QLD smashes electricity demand record during heatwave but narrowly avoids high pricing
February 27, 2018
Midway through February 2018, Queenslanders sweltered through a severe heatwave, which saw statewide average temperatures exceed 40°C for several days. These extreme conditions resulted in electricity demand in QLD exceeding the 9,400 MW threshold for the first time ever. Not just once, but four days in a row starting from Monday the 12th of February (see Figure 1).
The previous record for the highest ever electricity demand was 9,369 MW and was set on 12 February 2017. This figure was eclipsed during the 5pm trading interval on 14 February 2018 when total demand reached 9,840 MW. During this time, the Australian Energy Market Operator (AEMO) had also declared an actual lack of reserve (LOR 1) event for QLD. Despite these record breaking levels of demand, the 30 minute spot price remained at relatively modest levels below $350/MWh over the four days (see Figure 2).

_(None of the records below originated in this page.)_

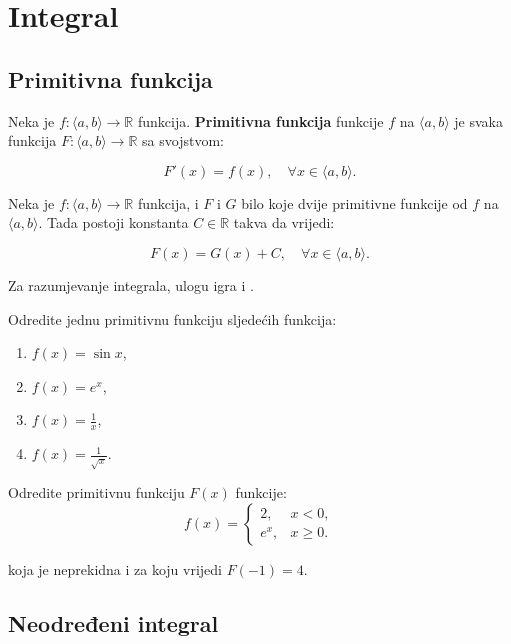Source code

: \section{Integral}

\subsection{Primitivna funkcija}
Neka je $f: \langle a, b \rangle \to \mathbb{R}$ funkcija.
\textbf{Primitivna funkcija} funkcije $f$ na $\langle a, b \rangle$ je svaka
funkcija $F: \langle a, b \rangle \to \mathbb{R}$ sa svojstvom:

$$
F'(x) = f(x),\quad\forall x \in \langle a, b \rangle.
$$

\begin{theorem}
    Neka je $f: \langle a, b \rangle \to \mathbb{R}$ funkcija, i $F$ i $G$
    bilo koje dvije primitivne funkcije od $f$ na $\langle a, b \rangle$. Tada
    postoji konstanta $C\in\mathbb{R}$ takva da vrijedi:

    $$
    F(x) = G(x) + C,\quad\forall x \in \langle a, b \rangle.
    $$
\end{theorem}

Za razumjevanje integrala, ulogu igra i .

\begin{example}
    Odredite jednu primitivnu funkciju sljedećih funkcija:
    \begin{enumerate}
        \item $f(x) = \sin x$,
        \item $f(x) = e^x$,
        \item $f(x) = {\frac{1}{x}}$,
        \item $f(x) = {\frac{1}{\sqrt{x}}}$.
    \end{enumerate}
\end{example}

\begin{example}
    Odredite primitivnu funkciju $F(x)$ funkcije:
    $$
        f(x) = \begin{cases}
            2, & x < 0, \\
            e^x, & x \geq 0.
        \end{cases}
    $$

    koja je neprekidna i za koju vrijedi $F(-1) = 4$.
\end{example}

\subsection{Neodređeni integral}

Some might look at this modest pricing and conclude that QLD was a long way away from reaching $10,000/MWh. However, this could not be further from the truth. In order to understand just how close the market was to a price spike, we need to examine the generator bidstack.
Generator bidding data shows QLD narrowly escaped extreme pricing
The dispatch process is complicated but to put it in very simple terms: generators submit bids to AEMO for each five minute dispatch interval, signalling how much electricity they are willing to provide and at what price. AEMO’s central dispatch process then orders these bids from least to most expensive. The least cost generators (taking into account constraints) are dispatched to serve the demand in the market. The marginal bid (i.e. the last/highest cost generator that is selected) sets the price for everyone in that dispatch interval. The bidstack changes every five minutes depending on market conditions and generator bidding behaviour.

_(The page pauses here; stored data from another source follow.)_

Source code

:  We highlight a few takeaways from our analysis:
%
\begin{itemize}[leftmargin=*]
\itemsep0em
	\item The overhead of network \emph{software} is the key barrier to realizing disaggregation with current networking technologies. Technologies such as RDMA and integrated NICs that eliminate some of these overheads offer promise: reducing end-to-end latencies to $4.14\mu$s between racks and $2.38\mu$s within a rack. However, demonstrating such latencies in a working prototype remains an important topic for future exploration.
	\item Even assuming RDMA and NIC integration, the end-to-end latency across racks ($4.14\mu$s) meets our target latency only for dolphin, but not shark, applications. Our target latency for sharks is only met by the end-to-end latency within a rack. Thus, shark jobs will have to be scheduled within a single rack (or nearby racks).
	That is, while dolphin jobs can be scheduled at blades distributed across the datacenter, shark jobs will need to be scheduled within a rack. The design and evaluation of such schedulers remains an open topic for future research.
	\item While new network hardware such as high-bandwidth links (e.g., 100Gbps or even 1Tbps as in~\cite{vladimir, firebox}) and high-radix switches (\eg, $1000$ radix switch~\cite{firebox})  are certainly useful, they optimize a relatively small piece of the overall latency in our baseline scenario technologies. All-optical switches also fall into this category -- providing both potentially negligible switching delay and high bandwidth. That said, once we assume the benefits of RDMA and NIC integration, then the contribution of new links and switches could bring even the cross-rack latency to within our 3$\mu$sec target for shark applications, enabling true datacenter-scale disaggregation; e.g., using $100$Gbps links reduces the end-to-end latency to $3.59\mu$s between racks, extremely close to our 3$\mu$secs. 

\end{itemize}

The data sets that contain the bidding information for the National Electricity Market (NEM) are notoriously difficult to access and work with. For this purpose, we use a very nifty software package from Creative Analytics (part of the Energy One group) called NemSight. NemSight allows us to extract relevant bidding data with ease and in an intuitive, easy to understand format.

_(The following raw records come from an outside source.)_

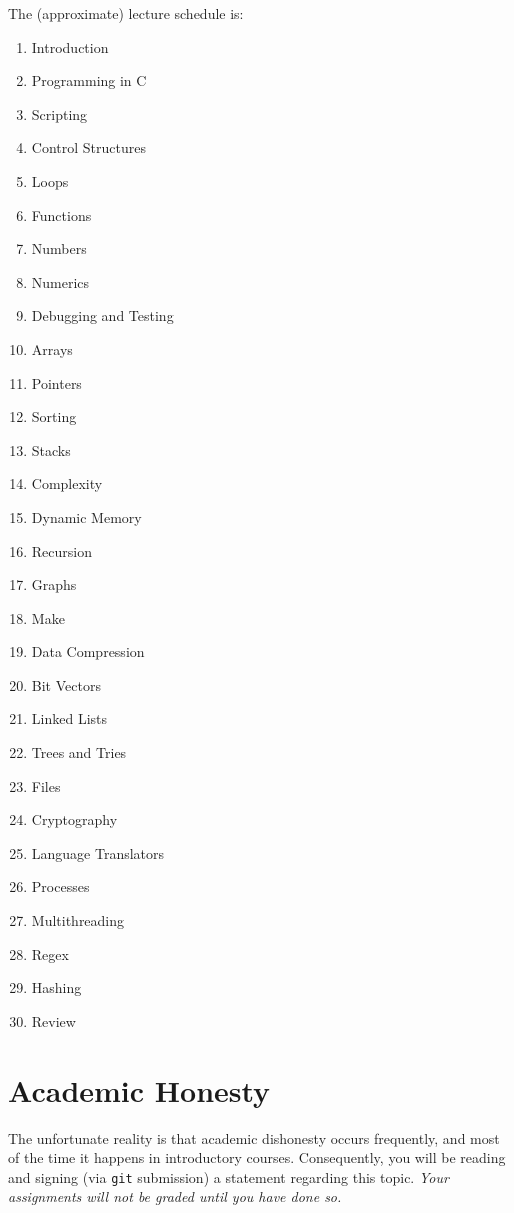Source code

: \documentclass[11pt]{article}
\begin{document}
The (approximate) lecture schedule is:

\begin{multicols}{3}
  \begin{enumerate}[label*=(\arabic*)]
  \item Introduction
  \item Programming in C
  \item Scripting
  \item Control Structures
  \item Loops
  \item Functions
  \item Numbers
  \item Numerics
  \item Debugging and Testing
  \item Arrays
  \item Pointers
  \item Sorting
  \item Stacks
  \item Complexity
  \item Dynamic Memory
  \item Recursion
  \item Graphs
  \item Make
  \item Data Compression
  \item Bit Vectors
  \item Linked Lists
  \item Trees and Tries
  \item Files
  \item Cryptography
  \item Language Translators
  \item Processes
  \item Multithreading
  \item Regex
  \item Hashing
  \item Review
  \end{enumerate}
\end{multicols}

\section{Academic Honesty}

The unfortunate reality is that academic dishonesty occurs frequently, and most
of the time it happens in introductory courses. Consequently, you will be
reading and signing (via \texttt{git} submission) a statement regarding this
topic. \emph{Your assignments will not be graded until you have done so.}
\end{document}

For our exercise, we have extracted the bidding data for two days: 11 October 2017 and 14 February 2018. These two days were very similar in terms of price outcomes. The 30 minute spot price peaked at $259/MWh on 11 October 2017 compared with $338/MWh on 14 February 2018. Furthermore, both days had a similar average daily price ($115/MWh on 11 October compared with $105/MWh on 14 February). Despite these similarities, the bidding data tells a very different story in terms of how close each of these days came to a price spike.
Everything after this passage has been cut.